→ About this exercise
Leaving out pictures, output exactly the lines below from the one that has "## Architecture" through the one that has "server.port=3000", and nothing else.

→ Information provided
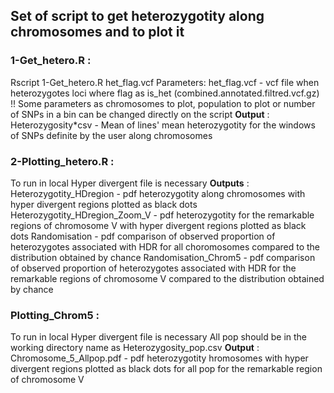 ## Set of script to get heterozygotity along chromosomes and to plot it

### 1-Get_hetero.R :
  Rscript 1-Get_hetero.R het_flag.vcf
Parameters: het_flag.vcf - vcf file when heterozygotes loci where flag as is_het (combined.annotated.filtred.vcf.gz)
            !! Some parameters as chromosomes to plot, population to plot or number of SNPs in a bin can be changed directly on the script
**Output** : Heterozygosity*csv - Mean of lines' mean heterozygotity for the windows of SNPs definite by the user along chromosomes

### 2-Plotting_hetero.R :
  To run in local
Hyper divergent file is necessary 
**Outputs** : Heterozygotity_HDregion - pdf heterozygotity along chromosomes with hyper divergent regions plotted as black dots
          Heterozygotity_HDregion_Zoom_V - pdf heterozygotity for the remarkable regions of chromosome V with hyper divergent regions plotted as black dots
          Randomisation - pdf comparison of observed proportion of heterozygotes associated with HDR for all choromosomes compared to the distribution obtained by chance 
          Randomisation_Chrom5 - pdf comparison of observed proportion of heterozygotes associated with HDR for the remarkable regions of chromosome V compared to the distribution obtained by chance 

### Plotting_Chrom5 :
  To run in local
Hyper divergent file is necessary
All pop should be in the working directory name as Heterozygosity_pop.csv 
**Output** : Chromosome_5_Allpop.pdf - pdf heterozygotity hromosomes with hyper divergent regions plotted as black dots for all pop for the remarkable region of chromosome V
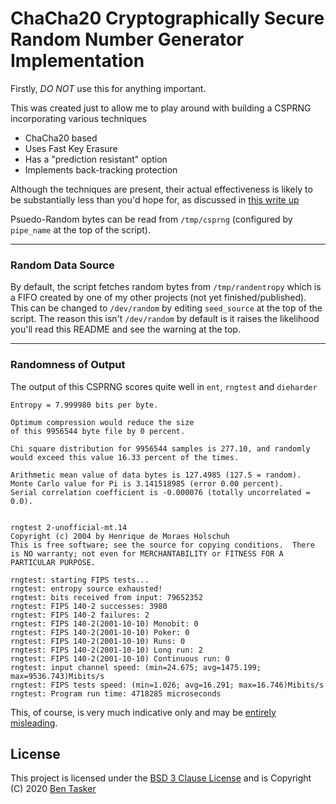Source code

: ChaCha20 Cryptographically Secure Random Number Generator Implementation
==========================================================================


Firstly, *DO NOT* use this for anything important.

This was created just to allow me to play around with building a CSPRNG incorporating various techniques

* ChaCha20 based
* Uses Fast Key Erasure
* Has a "prediction resistant" option
* Implements back-tracking protection

Although the techniques are present, their actual effectiveness is likely to be substantially less than you'd hope for, as discussed in [this write up](https://www.bentasker.co.uk/blog/software-development/689-writing-a-chacha20-based-csprng)

Psuedo-Random bytes can be read from `/tmp/csprng` (configured by `pipe_name` at the top of the script).


----

### Random Data Source

By default, the script fetches random bytes from `/tmp/randentropy` which is a FIFO created by one of my other projects (not yet finished/published). This can be changed to `/dev/random` by editing `seed_source` at the top of the script. The reason this isn't `/dev/random` by default is it raises the likelihood you'll read this README and see the warning at the top.

----

### Randomness of Output

The output of this CSPRNG scores quite well in `ent`, `rngtest` and `dieharder`

    Entropy = 7.999980 bits per byte.

    Optimum compression would reduce the size
    of this 9956544 byte file by 0 percent.

    Chi square distribution for 9956544 samples is 277.10, and randomly
    would exceed this value 16.33 percent of the times.

    Arithmetic mean value of data bytes is 127.4985 (127.5 = random).
    Monte Carlo value for Pi is 3.141518985 (error 0.00 percent).
    Serial correlation coefficient is -0.000076 (totally uncorrelated = 0.0).


    rngtest 2-unofficial-mt.14
    Copyright (c) 2004 by Henrique de Moraes Holschuh
    This is free software; see the source for copying conditions.  There is NO warranty; not even for MERCHANTABILITY or FITNESS FOR A PARTICULAR PURPOSE.

    rngtest: starting FIPS tests...
    rngtest: entropy source exhausted!
    rngtest: bits received from input: 79652352
    rngtest: FIPS 140-2 successes: 3980
    rngtest: FIPS 140-2 failures: 2
    rngtest: FIPS 140-2(2001-10-10) Monobit: 0
    rngtest: FIPS 140-2(2001-10-10) Poker: 0
    rngtest: FIPS 140-2(2001-10-10) Runs: 0
    rngtest: FIPS 140-2(2001-10-10) Long run: 2
    rngtest: FIPS 140-2(2001-10-10) Continuous run: 0
    rngtest: input channel speed: (min=24.675; avg=1475.199; max=9536.743)Mibits/s
    rngtest: FIPS tests speed: (min=1.026; avg=16.291; max=16.746)Mibits/s
    rngtest: Program run time: 4718285 microseconds


This, of course, is very much indicative only and may be [entirely misleading](https://www.bentasker.co.uk/documentation/security/287-understanding-the-difficulty-of-assessing-entropy).





License
--------

This project is licensed under the [BSD 3 Clause License](http://opensource.org/licenses/BSD-3-Clause) and is Copyright (C) 2020 [Ben Tasker](http://www.bentasker.co.uk)
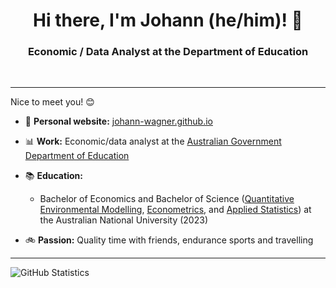 <h1 align="center">Hi there, I'm Johann (he/him)! 👋</h1>

<h3 align="center"> Economic / Data Analyst at the Department of Education </h3>

<br>

---

Nice to meet you! 😊

- 📝 **Personal website:** [johann-wagner.github.io](https://johann-wagner.github.io/)

- 📊 **Work:** Economic/data analyst at the [Australian Government Department of Education](https://www.education.gov.au/)

- 📚 **Education:**
  - Bachelor of Economics and Bachelor of Science ([Quantitative Environmental Modelling](https://programsandcourses.anu.edu.au/2023/major/quem-maj), [Econometrics](https://programsandcourses.anu.edu.au/2023/minor/emet-min), and [Applied Statistics](https://programsandcourses.anu.edu.au/2023/minor/apst-min)) at the Australian National University (2023)

- 🚲 **Passion:** Quality time with friends, endurance sports and travelling

---

![GitHub Statistics](https://github-readme-stats.vercel.app/api?username=johann-wagner)
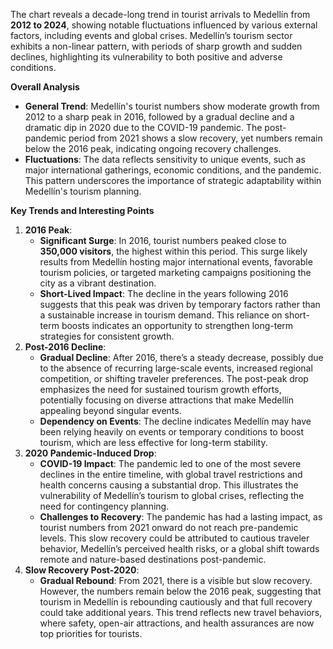 The chart reveals a decade-long trend in tourist arrivals to Medellín from **2012 to 2024**, showing notable fluctuations influenced by various external factors, including events and global crises. Medellín’s tourism sector exhibits a non-linear pattern, with periods of sharp growth and sudden declines, highlighting its vulnerability to both positive and adverse conditions.

**Overall Analysis**

*   **General Trend**: Medellín's tourist numbers show moderate growth from 2012 to a sharp peak in 2016, followed by a gradual decline and a dramatic dip in 2020 due to the COVID-19 pandemic. The post-pandemic period from 2021 shows a slow recovery, yet numbers remain below the 2016 peak, indicating ongoing recovery challenges.
*   **Fluctuations**: The data reflects sensitivity to unique events, such as major international gatherings, economic conditions, and the pandemic. This pattern underscores the importance of strategic adaptability within Medellín's tourism planning.

**Key Trends and Interesting Points**

1.  **2016 Peak**:
    *   **Significant Surge**: In 2016, tourist numbers peaked close to **350,000 visitors**, the highest within this period. This surge likely results from Medellín hosting major international events, favorable tourism policies, or targeted marketing campaigns positioning the city as a vibrant destination.
    *   **Short-Lived Impact**: The decline in the years following 2016 suggests that this peak was driven by temporary factors rather than a sustainable increase in tourism demand. This reliance on short-term boosts indicates an opportunity to strengthen long-term strategies for consistent growth.
2.  **Post-2016 Decline**:
    *   **Gradual Decline**: After 2016, there’s a steady decrease, possibly due to the absence of recurring large-scale events, increased regional competition, or shifting traveler preferences. The post-peak drop emphasizes the need for sustained tourism growth efforts, potentially focusing on diverse attractions that make Medellín appealing beyond singular events.
    *   **Dependency on Events**: The decline indicates Medellín may have been relying heavily on events or temporary conditions to boost tourism, which are less effective for long-term stability.
3.  **2020 Pandemic-Induced Drop**:
    *   **COVID-19 Impact**: The pandemic led to one of the most severe declines in the entire timeline, with global travel restrictions and health concerns causing a substantial drop. This illustrates the vulnerability of Medellín’s tourism to global crises, reflecting the need for contingency planning.
    *   **Challenges to Recovery**: The pandemic has had a lasting impact, as tourist numbers from 2021 onward do not reach pre-pandemic levels. This slow recovery could be attributed to cautious traveler behavior, Medellín’s perceived health risks, or a global shift towards remote and nature-based destinations post-pandemic.
4.  **Slow Recovery Post-2020**:
    *   **Gradual Rebound**: From 2021, there is a visible but slow recovery. However, the numbers remain below the 2016 peak, suggesting that tourism in Medellín is rebounding cautiously and that full recovery could take additional years. This trend reflects new travel behaviors, where safety, open-air attractions, and health assurances are now top priorities for tourists.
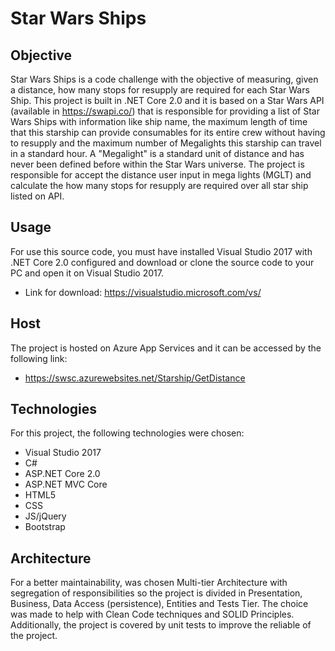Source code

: # Star Wars Ships

## Objective

Star Wars Ships is a code challenge with the objective of measuring, given a distance, how many stops for resupply are required for each Star Wars Ship.
This project is built in .NET Core 2.0 and it is based on a Star Wars API (available in https://swapi.co/) that is responsible for providing a list of Star Wars Ships with information like ship name, the maximum length of time that this starship can provide consumables for its entire crew without having to resupply and the maximum number of Megalights this starship can travel in a standard hour. A "Megalight" is a standard unit of distance and has never been defined before within the Star Wars universe.
The project is responsible for accept the distance user input in mega lights (MGLT) and calculate the how many stops for resupply are required over all star ship listed on API.

## Usage
For use this source code, you must have installed Visual Studio 2017 with .NET Core 2.0 configured and download or clone the source code to your PC and open it on Visual Studio 2017.
- Link for download: https://visualstudio.microsoft.com/vs/

## Host
The project is hosted on Azure App Services and it can be accessed by the following link:
- https://swsc.azurewebsites.net/Starship/GetDistance

## Technologies
For this project, the following technologies were chosen:
- Visual Studio 2017
- C#
- ASP.NET Core 2.0
- ASP.NET MVC Core
- HTML5
- CSS
- JS/jQuery
- Bootstrap

## Architecture
For a better maintainability, was chosen Multi-tier Architecture with segregation of responsibilities so the project is divided in Presentation, Business, Data Access (persistence), Entities and Tests Tier. The choice was made to help with Clean Code techniques and SOLID Principles. Additionally, the project is covered by unit tests to improve the reliable of the project.
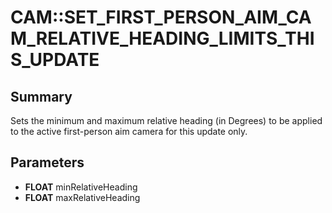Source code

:# CAM::SET_FIRST_PERSON_AIM_CAM_RELATIVE_HEADING_LIMITS_THIS_UPDATE

## Summary
Sets the minimum and maximum relative heading (in Degrees) to be applied to the active first-person aim camera for this update only.

## Parameters
* **FLOAT** minRelativeHeading
* **FLOAT** maxRelativeHeading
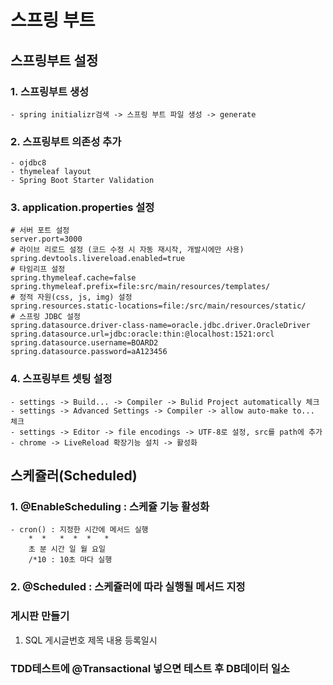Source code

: # 스프링 부트
## 스프링부트 설정
### 1. 스프링부트 생성
    - spring initializr검색 -> 스프링 부트 파일 생성 -> generate
### 2. 스프링부트 의존성 추가
    - ojdbc8
    - thymeleaf layout
    - Spring Boot Starter Validation

### 3. application.properties 설정
    # 서버 포트 설정
    server.port=3000
    # 라이브 리로드 설정 (코드 수정 시 자동 재시작, 개발시에만 사용)
    spring.devtools.livereload.enabled=true
    # 타임리프 설정
    spring.thymeleaf.cache=false
    spring.thymeleaf.prefix=file:src/main/resources/templates/
    # 정적 자원(css, js, img) 설정
    spring.resources.static-locations=file:/src/main/resources/static/
    # 스프링 JDBC 설정
    spring.datasource.driver-class-name=oracle.jdbc.driver.OracleDriver
    spring.datasource.url=jdbc:oracle:thin:@localhost:1521:orcl
    spring.datasource.username=BOARD2
    spring.datasource.password=aA123456

### 4. 스프링부트 셋팅 설정
    - settings -> Build... -> Compiler -> Bulid Project automatically 체크
    - settings -> Advanced Settings -> Compiler -> allow auto-make to... 체크
    - settings -> Editor -> file encodings -> UTF-8로 설정, src를 path에 추가
    - chrome -> LiveReload 확장기능 설치 -> 활성화

## 스케쥴러(Scheduled)
### 1. @EnableScheduling : 스케쥴 기능 활성화
    - cron() : 지정한 시간에 메서드 실행
        *  *   *  *  *   * 
        초 분 시간 일 월 요일
        /*10 : 10초 마다 실행
### 2. @Scheduled : 스케쥴러에 따라 실행될 메서드 지정






### 게시판 만들기
1. SQL
    게시글번호
    제목
    내용
    등록일시

### TDD테스트에 @Transactional 넣으면 테스트 후 DB데이터 일소
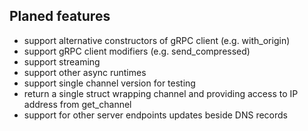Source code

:## Planed features

- support alternative constructors of gRPC client (e.g. with_origin)
- support gRPC client modifiers (e.g. send_compressed)
- support streaming
- support other async runtimes
- support single channel version for testing
- return a single struct wrapping channel and providing access to IP address from get_channel
- support for other server endpoints updates beside DNS records
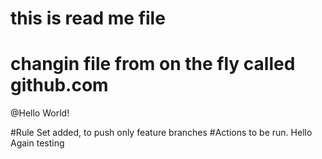 # this is read me file
# changin file from on the fly called github.com
@Hello World!

#Rule Set added, to push only feature branches 
#Actions to be run. Hello Again testing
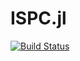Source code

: # ISPC.jl

[![Build Status](https://travis-ci.org/damiendr/ISPC.jl.jl.svg?branch=master)](https://travis-ci.org/damiendr/ISPC.jl.jl)

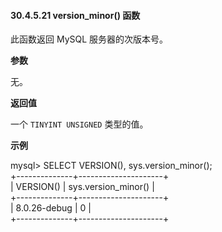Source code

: #### 30.4.5.21 version_minor() 函数

此函数返回 MySQL 服务器的次版本号。

**参数**

无。

**返回值**

一个 `TINYINT UNSIGNED` 类型的值。

**示例**

mysql> SELECT VERSION(), sys.version_minor();  
+--------------+---------------------+  
| VERSION()    | sys.version_minor() |  
+--------------+---------------------+  
| 8.0.26-debug |                   0 |  
+--------------+---------------------+  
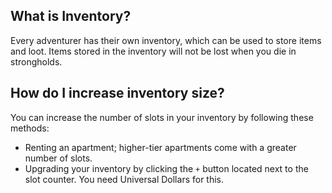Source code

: ## What is Inventory?
Every adventurer has their own inventory, which can be used to store items and loot. Items stored in the inventory will not be lost when you die in strongholds.


## How do I increase inventory size?
You can increase the number of slots in your inventory by following these methods:
- Renting an apartment; higher-tier apartments come with a greater number of slots.
- Upgrading your inventory by clicking the `+` button located next to the slot counter. You need Universal Dollars for this.
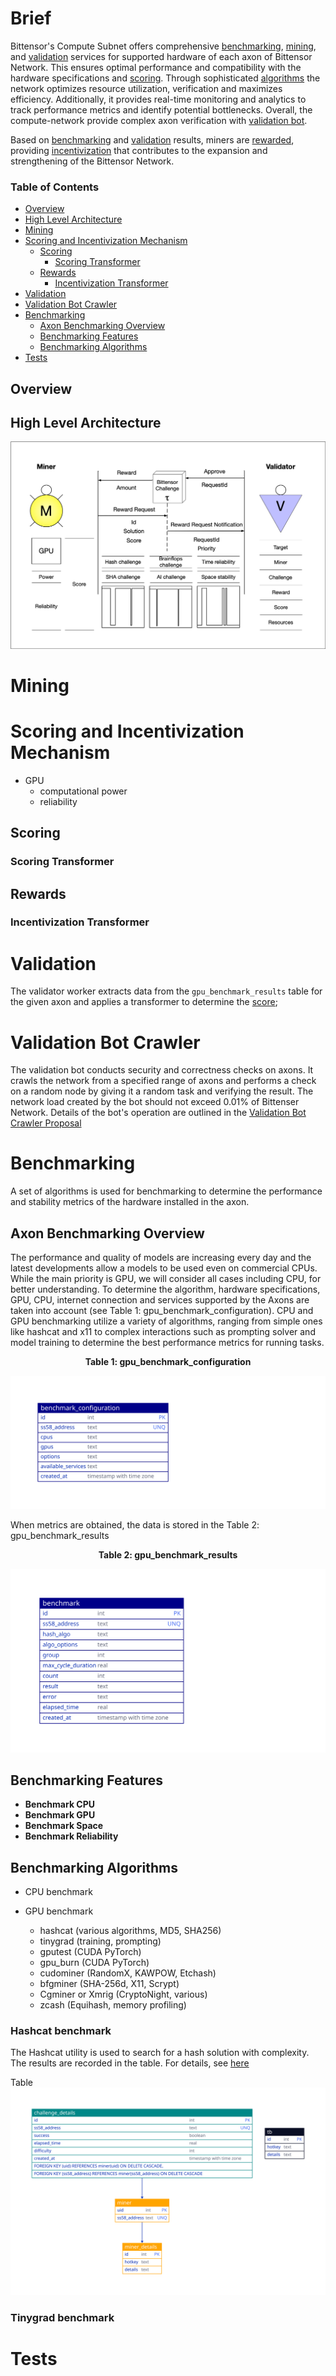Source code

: 
# Brief

Bittensor's Compute Subnet offers comprehensive [benchmarking](#benchmarking), [mining](#mining), and [validation](#validation) services for supported hardware of each axon of Bittensor Network. This ensures optimal performance and compatibility with the hardware specifications and [scoring](#scoring). Through sophisticated [algorithms](#algorithms) the network optimizes resource utilization, verification and maximizes efficiency. Additionally, it provides real-time monitoring and analytics to track performance metrics and identify potential bottlenecks. Overall, the compute-network provide complex axon verification with [validation bot](validation-bot-crawler). 

Based on [benchmarking](#benchmarking) and [validation](#validation) results, miners are [rewarded](#rewards), providing [incentivization](#incentivization-transformer) that contributes to the expansion and strengthening of the Bittensor Network.


### Table of Contents

- [Overview](#overview)
- [High Level Architecture](#high-level-architecture)
- [Mining](#mining)
- [Scoring and Incentivization Mechanism](#scoring-and-incentivization-mechanism)
  - [Scoring](#scoring)
    - [Scoring Transformer](#scoring-transformer)
  - [Rewards](#rewards)
    - [Incentivization Transformer](#incentivization-transformer)
- [Validation](#validation)
- [Validation Bot Crawler](#validation-bot-crawler)
- [Benchmarking](#benchmarking)
  - [Axon Benchmarking Overview](#axon-benchmarking-overview)
  - [Benchmarking Features](#benchmarking-features)
  - [Benchmarking Algorithms](#benchmarking-algorithms)
- [Tests](#tests)

## Overview

## High Level Architecture

![Miner-Validator Architecture](diagrams/miner.png)

# Mining

# Scoring and Incentivization Mechanism

- GPU
  - computational power
  - reliability

## Scoring

### Scoring Transformer

## Rewards

### Incentivization Transformer

# Validation

The validator worker extracts data from the `gpu_benchmark_results` table for the given axon and applies a transformer to determine the [score](#scoring);

# Validation Bot Crawler

The validation bot conducts security and correctness checks on axons. It crawls the network from a specified range of axons and performs a check on a random node by giving it a random task and verifying the result. The network load created by the bot should not exceed 0.01% of Bittenser Network. Details of the bot's operation are outlined in the [Validation Bot Crawler Proposal](validation_bot_crawler_proposal.md)

# Benchmarking

A set of algorithms is used for benchmarking to determine the performance and stability metrics of the hardware installed in the axon.

## Axon Benchmarking Overview

The performance and quality of models are increasing every day and the latest developments allow a models to be used even on commercial CPUs. While the main priority is GPU, we will consider all cases including CPU, for better understanding. To determine the algorithm, hardware specifications, GPU, CPU, internet connection and services supported by the Axons are taken into account (see Table 1: gpu_benchmark_configuration). CPU and GPU benchmarking utilize a variety of algorithms, ranging from simple ones like hashcat and x11 to complex interactions such as prompting solver and model training to determine the best performance metrics for running tasks.

<div align="center">

**Table 1: gpu_benchmark_configuration**
</div>

![gpu_benchmark_results](diagrams/benchmark_configuration.svg)

When metrics are obtained, the data is stored in the Table 2: gpu_benchmark_results

<div align="center">

**Table 2: gpu_benchmark_results**
</div>

![gpu_benchmark_results](diagrams/benchmark.svg)


## Benchmarking Features

- **Benchmark CPU**
- **Benchmark GPU**
- **Benchmark Space**
- **Benchmark Reliability**

## Benchmarking Algorithms

- CPU benchmark

- GPU benchmark
  - hashcat (various algorithms, MD5, SHA256)
  - tinygrad (training, prompting)
  - gputest (CUDA PyTorch)
  - gpu_burn (CUDA PyTorch)
  - cudominer (RandomX, KAWPOW, Etchash)
  - bfgminer (SHA-256d, X11, Scrypt)
  - Cgminer or Xmrig (CryptoNight, various)
  - zcash (Equihash, memory profiling)

### Hashcat benchmark

The Hashcat utility is used to search for a hash solution with complexity. The results are recorded in the table.
For details, see [here](#)

Table
![DB SQL Tables](diagrams/db.svg)

### Tinygrad benchmark

# Tests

→ Solution to the exercise
## Architecture
For a better maintainability, was chosen Multi-tier Architecture with segregation of responsibilities so the project is divided in Presentation, Business, Data Access (persistence), Entities and Tests Tier. The choice was made to help with Clean Code techniques and SOLID Principles. Additionally, the project is covered by unit tests to improve the reliable of the project.
Source code

:# CAM::SET_FIRST_PERSON_AIM_CAM_RELATIVE_HEADING_LIMITS_THIS_UPDATE

## Summary
Sets the minimum and maximum relative heading (in Degrees) to be applied to the active first-person aim camera for this update only.

## Parameters
* **FLOAT** minRelativeHeading
* **FLOAT** maxRelativeHeading
Source code

: # 스프링 부트
## 스프링부트 설정
### 1. 스프링부트 생성
    - spring initializr검색 -> 스프링 부트 파일 생성 -> generate
### 2. 스프링부트 의존성 추가
    - ojdbc8
    - thymeleaf layout
    - Spring Boot Starter Validation

### 3. application.properties 설정
    # 서버 포트 설정
    server.port=3000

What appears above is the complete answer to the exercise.